Posteriormente, um dos homens que estavam na calçada é imobilizado no chão, algemado e levado para o camburão da PM. No caminho para a viatura, ele cai, e é atingido por um chute de um policial. Por fim, o rapaz é colocado dentro da viatura.
Em um segundo vídeo, gravado cerca de 15 minutos depois do primeiro registro da abordagem, outro homem é puxado pelo braço por um dos PMs. Na sequência, outro policial arremessa um pneu no rosto dele. Com o impacto do golpe, o rapaz desmaia e cai. Uma criança presenciou toda a cena.
PROTESTO Segundo informações dos bombeiros, na noite de domingo, moradores do bairro protestaram contra a ação queimando móveis para bloquear a Rua Custódio Lopes de Matos. Durante o movimento, um ônibus da linha 735 também foi incendiado. Cerca de 50 pessoas estavam nas proximidades e, segundo testemunhas, bastante agitadas.
Em nota, a Polícia Militar informou que realizou diversas operações na região, incluindo mandados de busca e apreensão. Segundo a corporação, os criminosos da área ficaram descontentes com a ação policial, hostilizaram e cercaram uma viatura que fazia o patrulhamento da área e foi necessário solicitar reforço.“Após a chegada (do reforço), um dos indivíduos levou a mão à cintura, sendo necessária a utilização de instrumento de menor potencial ofensivo”, complementa a PM.
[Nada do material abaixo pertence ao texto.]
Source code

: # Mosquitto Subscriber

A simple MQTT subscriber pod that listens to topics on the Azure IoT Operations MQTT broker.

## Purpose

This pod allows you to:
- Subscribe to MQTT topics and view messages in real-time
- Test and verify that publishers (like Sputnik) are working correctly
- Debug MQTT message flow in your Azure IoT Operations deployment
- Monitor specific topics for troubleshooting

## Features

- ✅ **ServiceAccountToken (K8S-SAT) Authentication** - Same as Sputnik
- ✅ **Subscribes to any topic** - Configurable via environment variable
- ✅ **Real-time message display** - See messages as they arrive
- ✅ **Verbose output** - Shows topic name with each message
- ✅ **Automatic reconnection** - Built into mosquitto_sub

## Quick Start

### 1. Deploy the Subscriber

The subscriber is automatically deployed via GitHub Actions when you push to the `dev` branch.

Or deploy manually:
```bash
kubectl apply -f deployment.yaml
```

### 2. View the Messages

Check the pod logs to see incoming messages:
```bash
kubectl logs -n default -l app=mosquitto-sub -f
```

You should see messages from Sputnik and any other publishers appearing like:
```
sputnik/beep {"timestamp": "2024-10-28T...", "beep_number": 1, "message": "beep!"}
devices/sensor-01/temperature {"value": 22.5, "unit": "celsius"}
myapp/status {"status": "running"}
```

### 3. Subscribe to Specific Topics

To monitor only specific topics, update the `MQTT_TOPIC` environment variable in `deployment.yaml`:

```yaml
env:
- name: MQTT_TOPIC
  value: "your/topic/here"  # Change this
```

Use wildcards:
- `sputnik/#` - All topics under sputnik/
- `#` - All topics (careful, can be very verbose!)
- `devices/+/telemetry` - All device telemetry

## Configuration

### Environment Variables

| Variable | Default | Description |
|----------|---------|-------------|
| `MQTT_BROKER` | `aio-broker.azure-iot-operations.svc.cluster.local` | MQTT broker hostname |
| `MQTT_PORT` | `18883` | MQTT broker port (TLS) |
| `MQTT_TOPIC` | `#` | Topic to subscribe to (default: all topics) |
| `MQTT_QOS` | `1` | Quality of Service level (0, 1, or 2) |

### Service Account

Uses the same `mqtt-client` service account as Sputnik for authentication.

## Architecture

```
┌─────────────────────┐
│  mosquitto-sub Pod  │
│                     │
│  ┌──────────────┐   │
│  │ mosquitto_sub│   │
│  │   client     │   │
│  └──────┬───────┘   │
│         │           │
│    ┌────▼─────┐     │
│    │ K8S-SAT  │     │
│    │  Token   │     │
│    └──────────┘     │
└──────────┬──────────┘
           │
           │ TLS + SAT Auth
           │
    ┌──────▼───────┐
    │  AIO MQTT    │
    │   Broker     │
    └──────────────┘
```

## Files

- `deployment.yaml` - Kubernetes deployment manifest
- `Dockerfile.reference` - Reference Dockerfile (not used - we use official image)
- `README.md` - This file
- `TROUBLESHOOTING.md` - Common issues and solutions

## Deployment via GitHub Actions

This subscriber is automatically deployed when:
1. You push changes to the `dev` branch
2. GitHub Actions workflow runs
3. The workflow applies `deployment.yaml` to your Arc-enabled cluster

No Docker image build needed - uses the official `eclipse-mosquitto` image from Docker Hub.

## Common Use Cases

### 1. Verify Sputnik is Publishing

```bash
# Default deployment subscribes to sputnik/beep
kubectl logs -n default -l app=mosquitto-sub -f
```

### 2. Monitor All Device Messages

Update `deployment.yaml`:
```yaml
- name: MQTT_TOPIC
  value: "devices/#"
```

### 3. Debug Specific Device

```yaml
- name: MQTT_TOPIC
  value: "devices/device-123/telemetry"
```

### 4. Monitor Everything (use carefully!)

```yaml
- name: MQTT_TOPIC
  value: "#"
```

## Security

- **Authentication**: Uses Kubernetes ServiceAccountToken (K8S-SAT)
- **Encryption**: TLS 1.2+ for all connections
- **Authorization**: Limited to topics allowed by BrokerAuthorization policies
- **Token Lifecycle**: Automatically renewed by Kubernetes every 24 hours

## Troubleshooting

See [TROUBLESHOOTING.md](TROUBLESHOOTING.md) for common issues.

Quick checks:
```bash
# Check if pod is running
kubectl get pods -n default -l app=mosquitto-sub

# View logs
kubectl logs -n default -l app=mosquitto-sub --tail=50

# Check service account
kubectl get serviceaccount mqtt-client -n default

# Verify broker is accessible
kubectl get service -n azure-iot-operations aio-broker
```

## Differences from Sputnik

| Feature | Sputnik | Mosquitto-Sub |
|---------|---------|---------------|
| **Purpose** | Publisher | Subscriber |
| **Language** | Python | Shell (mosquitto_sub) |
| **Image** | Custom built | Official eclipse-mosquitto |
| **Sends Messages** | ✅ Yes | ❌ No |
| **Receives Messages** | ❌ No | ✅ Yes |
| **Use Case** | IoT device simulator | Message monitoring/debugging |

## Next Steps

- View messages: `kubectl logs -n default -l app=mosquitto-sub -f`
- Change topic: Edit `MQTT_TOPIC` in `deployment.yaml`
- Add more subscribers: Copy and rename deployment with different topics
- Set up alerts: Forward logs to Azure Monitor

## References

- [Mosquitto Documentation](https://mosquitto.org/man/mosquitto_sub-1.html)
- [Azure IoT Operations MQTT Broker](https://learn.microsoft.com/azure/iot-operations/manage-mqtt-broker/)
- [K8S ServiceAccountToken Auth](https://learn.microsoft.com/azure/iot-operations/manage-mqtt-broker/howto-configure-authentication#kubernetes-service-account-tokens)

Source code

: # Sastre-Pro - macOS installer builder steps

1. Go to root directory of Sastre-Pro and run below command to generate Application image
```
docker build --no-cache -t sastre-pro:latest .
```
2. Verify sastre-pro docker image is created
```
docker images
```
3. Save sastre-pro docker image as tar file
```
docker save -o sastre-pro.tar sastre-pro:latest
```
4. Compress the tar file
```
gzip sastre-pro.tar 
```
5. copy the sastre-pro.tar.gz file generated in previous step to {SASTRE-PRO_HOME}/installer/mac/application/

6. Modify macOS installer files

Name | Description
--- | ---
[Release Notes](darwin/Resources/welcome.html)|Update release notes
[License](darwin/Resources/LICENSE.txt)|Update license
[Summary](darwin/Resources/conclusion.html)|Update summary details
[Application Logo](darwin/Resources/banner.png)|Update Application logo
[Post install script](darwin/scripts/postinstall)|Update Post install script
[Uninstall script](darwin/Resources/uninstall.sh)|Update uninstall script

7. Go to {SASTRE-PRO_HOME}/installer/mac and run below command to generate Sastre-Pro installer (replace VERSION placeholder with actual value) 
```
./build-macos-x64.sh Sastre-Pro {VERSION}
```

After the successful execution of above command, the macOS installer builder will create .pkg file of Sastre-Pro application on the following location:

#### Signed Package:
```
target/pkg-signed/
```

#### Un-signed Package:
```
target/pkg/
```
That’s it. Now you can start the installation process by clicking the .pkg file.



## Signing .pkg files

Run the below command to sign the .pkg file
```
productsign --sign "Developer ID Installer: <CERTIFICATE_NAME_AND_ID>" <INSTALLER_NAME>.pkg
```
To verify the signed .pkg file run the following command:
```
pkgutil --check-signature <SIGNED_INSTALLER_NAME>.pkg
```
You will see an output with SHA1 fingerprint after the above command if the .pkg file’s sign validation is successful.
GOLPES Um outro vídeo de ação violenta de policiais em Minas também circulou nas redes sociais no último fim de semana. Em Paineiras, na última sexta-feira (12/8), testemunhas registraram o momento em que Marcos Mendonça Gonçalves, de 23, foi abordado pelos agentes. Ele foi jogado ao chão por dois PMs e, enquanto um segurava suas pernas, o outro golpeou sua cabeça, ao menos, 11 vezes. O jovem desmaiou durante as agressões e levou sete pontos na parte de trás da cabeça. Segundo ele, sua namorada também foi agredida.
Sobre o caso, a Polícia Militar informou que recebeu uma denúncia de que um homem estava soltando bombas em uma praça da cidade perto de crianças. Segundo a PM, o suspeito apresentava sinais de embriaguez, desacatou os policiais com xingamentos e resistiu à prisão com chutes, mordidas e chegou a jogar um copo de vidro no rosto de um policial.
A PM informou ao Estado de Minas que instaurou uma investigação para apurar a conduta dos policiais envolvidos na agressão. Ontem, o prefeito de Paineiras, Afrânio Alves de Mendonça Neto (PSDB), anunciou que o militar filmado desferindo socos em Marcos foi transferido para outro destacamento.
O advogado criminalista e conselheiro seccional da Ordem dos Advogados do Brasil (OAB) em Minas, Marcos Aurélio de Souza Santos, assumiu o caso de Paineiras. Ele afirma que enviará hoje uma representação ao Ministério Público de Minas Gerais pedindo que seja aberta uma investigação. "Não há como brigar contra as imagens. Então, vamos pedir que os policiais sejam afastados de suas funções até que todas as apurações sejam feitas", declarou.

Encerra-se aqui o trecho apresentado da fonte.